** Dataset entries follows **

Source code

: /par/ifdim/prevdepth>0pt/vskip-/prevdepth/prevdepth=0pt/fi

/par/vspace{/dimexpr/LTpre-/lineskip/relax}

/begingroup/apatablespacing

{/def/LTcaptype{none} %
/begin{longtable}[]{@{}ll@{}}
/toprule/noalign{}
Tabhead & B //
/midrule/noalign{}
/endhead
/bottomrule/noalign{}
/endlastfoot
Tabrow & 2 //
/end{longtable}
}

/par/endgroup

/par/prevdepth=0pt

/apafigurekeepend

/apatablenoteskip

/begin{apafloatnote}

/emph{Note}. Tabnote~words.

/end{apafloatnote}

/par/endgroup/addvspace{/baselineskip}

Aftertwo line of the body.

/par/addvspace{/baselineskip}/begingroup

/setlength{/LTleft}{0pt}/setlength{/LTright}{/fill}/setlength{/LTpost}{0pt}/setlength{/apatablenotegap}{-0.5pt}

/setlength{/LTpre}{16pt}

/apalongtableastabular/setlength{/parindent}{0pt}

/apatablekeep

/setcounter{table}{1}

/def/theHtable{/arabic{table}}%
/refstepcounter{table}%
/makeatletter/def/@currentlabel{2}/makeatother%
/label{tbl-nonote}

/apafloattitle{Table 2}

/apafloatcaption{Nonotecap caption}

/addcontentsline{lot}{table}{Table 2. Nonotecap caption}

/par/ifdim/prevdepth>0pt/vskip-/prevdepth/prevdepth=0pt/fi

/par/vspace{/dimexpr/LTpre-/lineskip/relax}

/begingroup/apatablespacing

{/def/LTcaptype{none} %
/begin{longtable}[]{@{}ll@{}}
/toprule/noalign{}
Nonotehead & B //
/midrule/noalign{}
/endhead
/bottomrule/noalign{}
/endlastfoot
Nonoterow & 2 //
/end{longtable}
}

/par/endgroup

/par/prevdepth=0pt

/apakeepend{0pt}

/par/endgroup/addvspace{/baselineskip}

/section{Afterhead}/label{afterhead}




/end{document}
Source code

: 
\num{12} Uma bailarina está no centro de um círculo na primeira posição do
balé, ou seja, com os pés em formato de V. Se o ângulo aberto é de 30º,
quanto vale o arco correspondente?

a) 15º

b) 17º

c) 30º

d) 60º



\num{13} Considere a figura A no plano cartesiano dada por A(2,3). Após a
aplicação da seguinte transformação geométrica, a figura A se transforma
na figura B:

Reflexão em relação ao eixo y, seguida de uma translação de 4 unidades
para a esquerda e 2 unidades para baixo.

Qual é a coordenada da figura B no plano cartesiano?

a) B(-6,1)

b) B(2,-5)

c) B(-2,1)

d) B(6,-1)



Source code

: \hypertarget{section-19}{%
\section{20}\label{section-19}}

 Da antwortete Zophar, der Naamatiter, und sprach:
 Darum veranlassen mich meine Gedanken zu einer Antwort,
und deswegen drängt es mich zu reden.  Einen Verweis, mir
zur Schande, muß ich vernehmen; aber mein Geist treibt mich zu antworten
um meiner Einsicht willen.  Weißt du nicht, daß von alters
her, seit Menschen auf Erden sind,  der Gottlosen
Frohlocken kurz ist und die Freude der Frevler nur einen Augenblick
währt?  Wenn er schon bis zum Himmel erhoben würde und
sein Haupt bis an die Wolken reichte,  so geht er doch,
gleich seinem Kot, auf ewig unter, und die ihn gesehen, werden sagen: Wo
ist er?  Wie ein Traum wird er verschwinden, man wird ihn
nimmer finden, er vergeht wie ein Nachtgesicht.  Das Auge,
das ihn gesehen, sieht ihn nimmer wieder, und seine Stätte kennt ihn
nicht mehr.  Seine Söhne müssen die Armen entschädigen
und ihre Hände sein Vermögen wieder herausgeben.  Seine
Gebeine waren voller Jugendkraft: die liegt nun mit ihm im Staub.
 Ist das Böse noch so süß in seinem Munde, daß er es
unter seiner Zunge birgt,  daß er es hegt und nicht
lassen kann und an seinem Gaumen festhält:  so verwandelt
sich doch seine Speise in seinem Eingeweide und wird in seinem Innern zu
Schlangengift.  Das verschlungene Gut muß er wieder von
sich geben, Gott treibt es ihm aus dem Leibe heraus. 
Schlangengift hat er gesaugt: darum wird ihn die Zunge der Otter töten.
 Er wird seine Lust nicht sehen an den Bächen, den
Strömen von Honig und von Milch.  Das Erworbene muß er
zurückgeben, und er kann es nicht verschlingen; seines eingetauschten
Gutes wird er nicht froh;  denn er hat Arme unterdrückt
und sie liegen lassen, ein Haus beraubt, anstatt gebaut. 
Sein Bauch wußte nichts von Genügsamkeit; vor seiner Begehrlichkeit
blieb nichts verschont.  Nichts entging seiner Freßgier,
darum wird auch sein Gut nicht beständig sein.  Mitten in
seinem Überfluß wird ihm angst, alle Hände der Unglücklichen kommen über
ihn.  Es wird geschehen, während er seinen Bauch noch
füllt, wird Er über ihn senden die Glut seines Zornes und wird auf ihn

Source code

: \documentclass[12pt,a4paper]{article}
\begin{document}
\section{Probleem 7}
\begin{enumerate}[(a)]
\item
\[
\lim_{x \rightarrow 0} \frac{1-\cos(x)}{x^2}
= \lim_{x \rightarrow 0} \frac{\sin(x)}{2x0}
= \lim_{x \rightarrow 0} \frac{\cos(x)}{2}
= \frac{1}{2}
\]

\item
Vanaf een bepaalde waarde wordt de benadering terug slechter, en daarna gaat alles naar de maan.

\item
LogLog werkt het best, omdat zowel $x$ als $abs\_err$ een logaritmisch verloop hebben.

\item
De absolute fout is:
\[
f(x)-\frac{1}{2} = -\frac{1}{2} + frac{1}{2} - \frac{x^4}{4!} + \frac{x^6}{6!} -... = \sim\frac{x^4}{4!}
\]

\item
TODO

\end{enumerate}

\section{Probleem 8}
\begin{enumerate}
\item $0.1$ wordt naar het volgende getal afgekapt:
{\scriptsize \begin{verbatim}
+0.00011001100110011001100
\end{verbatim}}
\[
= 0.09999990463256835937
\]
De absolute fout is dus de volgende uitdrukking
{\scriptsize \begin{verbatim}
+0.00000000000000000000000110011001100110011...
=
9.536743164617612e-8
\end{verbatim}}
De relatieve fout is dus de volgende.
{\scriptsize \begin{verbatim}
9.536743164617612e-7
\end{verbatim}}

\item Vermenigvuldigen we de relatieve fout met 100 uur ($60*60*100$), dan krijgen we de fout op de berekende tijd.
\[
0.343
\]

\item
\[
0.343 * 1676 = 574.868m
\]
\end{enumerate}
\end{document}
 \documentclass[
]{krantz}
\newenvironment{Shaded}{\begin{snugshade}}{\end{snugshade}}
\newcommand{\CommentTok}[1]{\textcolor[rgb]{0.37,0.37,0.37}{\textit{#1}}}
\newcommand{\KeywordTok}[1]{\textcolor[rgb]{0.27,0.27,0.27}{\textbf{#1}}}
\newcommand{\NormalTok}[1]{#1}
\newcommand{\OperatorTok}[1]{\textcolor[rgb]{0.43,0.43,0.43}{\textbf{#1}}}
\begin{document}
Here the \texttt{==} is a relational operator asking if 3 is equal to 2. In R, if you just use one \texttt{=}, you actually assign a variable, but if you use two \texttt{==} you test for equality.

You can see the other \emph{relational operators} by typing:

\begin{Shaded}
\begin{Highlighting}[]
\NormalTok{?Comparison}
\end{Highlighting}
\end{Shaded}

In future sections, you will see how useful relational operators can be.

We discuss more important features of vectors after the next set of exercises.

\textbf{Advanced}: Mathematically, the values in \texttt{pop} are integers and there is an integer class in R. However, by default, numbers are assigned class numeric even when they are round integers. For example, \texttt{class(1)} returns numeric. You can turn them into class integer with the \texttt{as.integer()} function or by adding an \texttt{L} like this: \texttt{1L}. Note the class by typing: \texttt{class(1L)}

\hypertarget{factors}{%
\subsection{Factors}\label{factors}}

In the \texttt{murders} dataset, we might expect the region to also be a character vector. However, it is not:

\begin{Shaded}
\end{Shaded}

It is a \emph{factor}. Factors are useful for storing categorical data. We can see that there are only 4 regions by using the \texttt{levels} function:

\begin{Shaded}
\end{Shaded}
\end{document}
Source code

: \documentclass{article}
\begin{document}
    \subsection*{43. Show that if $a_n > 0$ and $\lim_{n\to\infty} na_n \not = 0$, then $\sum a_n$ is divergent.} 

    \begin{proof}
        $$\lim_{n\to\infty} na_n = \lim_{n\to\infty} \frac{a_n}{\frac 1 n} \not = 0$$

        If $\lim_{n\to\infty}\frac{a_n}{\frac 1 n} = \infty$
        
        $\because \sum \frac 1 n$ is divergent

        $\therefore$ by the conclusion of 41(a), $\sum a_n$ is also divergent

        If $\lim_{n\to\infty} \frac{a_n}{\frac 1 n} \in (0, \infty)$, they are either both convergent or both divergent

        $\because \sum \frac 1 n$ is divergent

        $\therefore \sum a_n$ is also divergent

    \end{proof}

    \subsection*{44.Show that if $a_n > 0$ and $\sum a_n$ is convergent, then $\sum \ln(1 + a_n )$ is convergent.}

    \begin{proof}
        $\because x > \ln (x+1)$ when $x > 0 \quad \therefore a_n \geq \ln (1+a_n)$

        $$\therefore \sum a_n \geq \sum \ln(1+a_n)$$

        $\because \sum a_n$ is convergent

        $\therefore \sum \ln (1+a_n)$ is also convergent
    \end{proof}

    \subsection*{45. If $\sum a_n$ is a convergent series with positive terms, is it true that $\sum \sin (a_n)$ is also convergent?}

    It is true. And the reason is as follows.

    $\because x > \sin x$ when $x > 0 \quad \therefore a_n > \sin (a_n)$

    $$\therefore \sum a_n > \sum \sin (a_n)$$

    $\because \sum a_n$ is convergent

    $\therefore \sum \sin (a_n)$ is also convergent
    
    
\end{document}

** End of Dataset entries **

■ **Work to be completed**
Which lines of the data include the word "treibt"? Copy each one.

■ **Task answer**
zur Schande, muß ich vernehmen; aber mein Geist treibt mich zu antworten
sich geben, Gott treibt es ihm aus dem Leibe heraus. 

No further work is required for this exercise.